# Top Ten Signs that you Might Be a Hymn Snob



## cupotea (Nov 9, 2005)

***Borrowed, with kind permission from another messageboard, references available on request***

1. You know the names of the tunes that accompany the hymns you sing. 
2. You have ever referred to a 19th century hymn as a "modern worship song." 
3. The newest song you have heard was written in the '70s. You heard it when you drove by a local church that is extra loud, and have driven with your windows up ever since. 
4. You have explained the metrical nature of hymns to at least five of your friends on separate occasions. 
5. You know the difference between a chorus and a refrain. 
6. You refuse to sing either. 
7. You have ever pointed out that hymns are "fully poem, fully song," and/or accused someone of denying the hymnostatic union. 
8. You have ever found yourself wondering if the canon could not expand just a little to put a mini-hymnal in back. 
9. You have ever declared anathema on someone solely because they are a strict psalmist. 
10. You have ever had a converstation where you said something to the effect of, "It's not that I don't like short songs. Some of my best friends are short songs. I mean, look at the Doxology." (Perhaps with an added "but we don't sing it 8 times in a row.")


----------



## py3ak (Nov 9, 2005)

Number 6 strikes a definite chord.


----------



## bond-servant (Nov 9, 2005)

#3 cracks me up


----------



## VictorBravo (Nov 9, 2005)

Well, you pegged me on the first six. As for the doxology, some in my assembly would say "what's that?"

Vic


----------



## Mike (Nov 10, 2005)

> _Originally posted by victorbravo_
> Well, you pegged me on the first six. As for the doxology, some in my assembly would say "what's that?"

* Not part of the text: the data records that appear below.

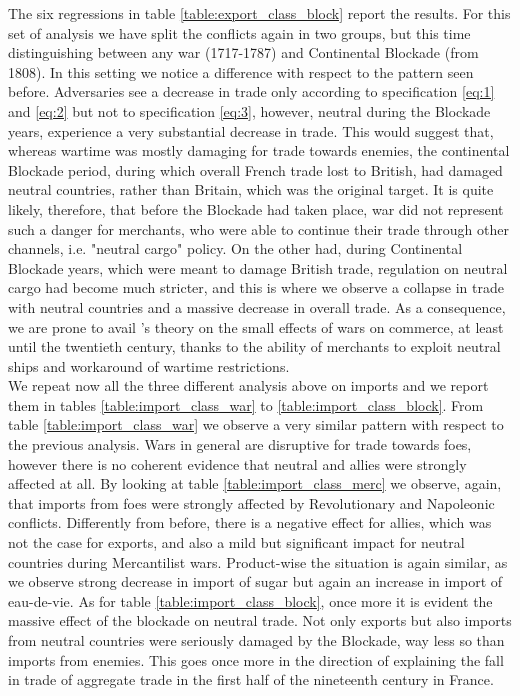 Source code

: \documentclass[12pt,a4paper,notitlepage,english]{article}
\begin{document}
The six regressions in table \ref{table:export_class_block} report the results.
For this set of analysis we have split the conflicts again in two groups, but this time distinguishing between any war (1717-1787) and Continental Blockade (from 1808).
In this setting we notice a difference with respect to the pattern seen before.
Adversaries see a decrease in trade only according to specification \ref{eq:1} and \ref{eq:2} but not to specification \ref{eq:3}, however, neutral during the Blockade years, experience a very substantial decrease in trade.
This would suggest that, whereas wartime was mostly damaging for trade towards enemies, the continental Blockade period, during which overall French trade lost to British, had damaged neutral countries, rather than Britain, which was the original target.
It is quite likely, therefore, that before the Blockade had taken place, war did not represent such a danger for merchants, who were able to continue their trade through other channels, i.e. "neutral cargo" policy.
On the other had, during Continental Blockade years, which were meant to damage British trade, regulation on neutral cargo had become much stricter, and this is where we observe a collapse in trade with neutral countries and a massive decrease in overall trade.
As a consequence, we are prone to avail \cite{riley_seven_1986}'s theory on the small effects of wars on commerce, at least until the twentieth century, thanks to the ability of merchants to exploit neutral ships and workaround of wartime restrictions.\\
We repeat now all the three different analysis above on imports and we report them in tables \ref{table:import_class_war} to \ref{table:import_class_block}.
From table \ref{table:import_class_war} we observe a very similar pattern with respect to the previous analysis.
Wars in general are disruptive for trade towards foes, however there is no coherent evidence that neutral and allies were strongly affected at all.
By looking at table \ref{table:import_class_merc} we observe, again, that imports from foes were strongly affected by Revolutionary and Napoleonic conflicts.
Differently from before, there is a negative effect for allies, which was not the case for exports, and also a mild but significant impact for neutral countries during Mercantilist wars.
Product-wise the situation is again similar, as we observe strong decrease in import of sugar but again an increase in import of eau-de-vie.
As for table \ref{table:import_class_block}, once more it is evident the massive effect of the blockade on neutral trade.
Not only exports but also imports from neutral countries were seriously damaged by the Blockade, way less so than imports from enemies.
This goes once more in the direction of explaining the fall in trade of aggregate trade in the first half of the nineteenth century in France. \\
\end{document}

That is one of the saddest things I've heard in weeks. I will keep the clearly miserable state of your church in my prayers.


----------



## VictorBravo (Nov 10, 2005)

Well, if it is sad that I identified with the first six, those are my personal attributes, not my church's. I like old hymns and I like old hymn tunes. I also prefer singing psalms, but I don't hold it against anyone if they don't.

If it is sad regarding the doxology, that was my wry reference to the Reformed Baptist history and custom of avoiding high church liturgy. We always give glory to God and him alone, in song, psalm, prayer and in the preaching. We just don't use the term "doxology".

But we always need prayer, so thank you.

Vic


----------



## Mike (Nov 10, 2005)

My comment was directed towards the doxology comment. 

I really did not mean for you to take my comment seriously. I'm really sorry it came off that way. I meant no insult to your church.


----------



## VictorBravo (Nov 10, 2005)

No offense. It was supposed to be a humor category. I guess we are all too subtle to be funny.

Vic


----------